**Instructions for the task**:
Scan the entries below for the string "cache" and copy every line where it turns up.

**Pictures paired with source code**:

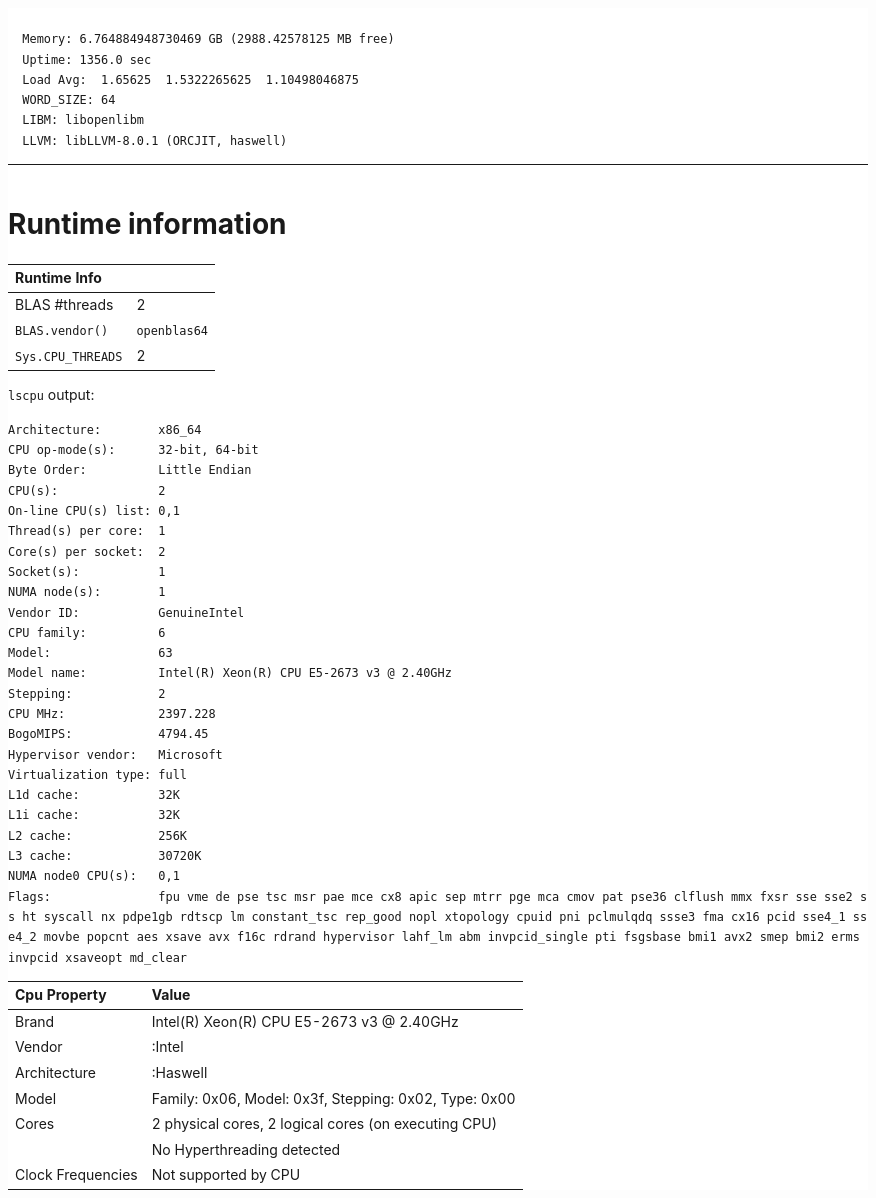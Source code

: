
 ```
       
  Memory: 6.764884948730469 GB (2988.42578125 MB free)
  Uptime: 1356.0 sec
  Load Avg:  1.65625  1.5322265625  1.10498046875
  WORD_SIZE: 64
  LIBM: libopenlibm
  LLVM: libLLVM-8.0.1 (ORCJIT, haswell)
```

---
# Runtime information
| Runtime Info | |
|:--|:--|
| BLAS #threads | 2 |
| `BLAS.vendor()` | `openblas64` |
| `Sys.CPU_THREADS` | 2 |

`lscpu` output:

    Architecture:        x86_64
    CPU op-mode(s):      32-bit, 64-bit
    Byte Order:          Little Endian
    CPU(s):              2
    On-line CPU(s) list: 0,1
    Thread(s) per core:  1
    Core(s) per socket:  2
    Socket(s):           1
    NUMA node(s):        1
    Vendor ID:           GenuineIntel
    CPU family:          6
    Model:               63
    Model name:          Intel(R) Xeon(R) CPU E5-2673 v3 @ 2.40GHz
    Stepping:            2
    CPU MHz:             2397.228
    BogoMIPS:            4794.45
    Hypervisor vendor:   Microsoft
    Virtualization type: full
    L1d cache:           32K
    L1i cache:           32K
    L2 cache:            256K
    L3 cache:            30720K
    NUMA node0 CPU(s):   0,1
    Flags:               fpu vme de pse tsc msr pae mce cx8 apic sep mtrr pge mca cmov pat pse36 clflush mmx fxsr sse sse2 ss ht syscall nx pdpe1gb rdtscp lm constant_tsc rep_good nopl xtopology cpuid pni pclmulqdq ssse3 fma cx16 pcid sse4_1 sse4_2 movbe popcnt aes xsave avx f16c rdrand hypervisor lahf_lm abm invpcid_single pti fsgsbase bmi1 avx2 smep bmi2 erms invpcid xsaveopt md_clear
    

| Cpu Property       | Value                                                   |
|:------------------ |:------------------------------------------------------- |
| Brand              | Intel(R) Xeon(R) CPU E5-2673 v3 @ 2.40GHz               |
| Vendor             | :Intel                                                  |
| Architecture       | :Haswell                                                |
| Model              | Family: 0x06, Model: 0x3f, Stepping: 0x02, Type: 0x00   |
| Cores              | 2 physical cores, 2 logical cores (on executing CPU)    |
|                    | No Hyperthreading detected                              |
| Clock Frequencies  | Not supported by CPU                                    |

**Reply**:
    L1d cache:           32K
    L1i cache:           32K
    L2 cache:            256K
    L3 cache:            30720K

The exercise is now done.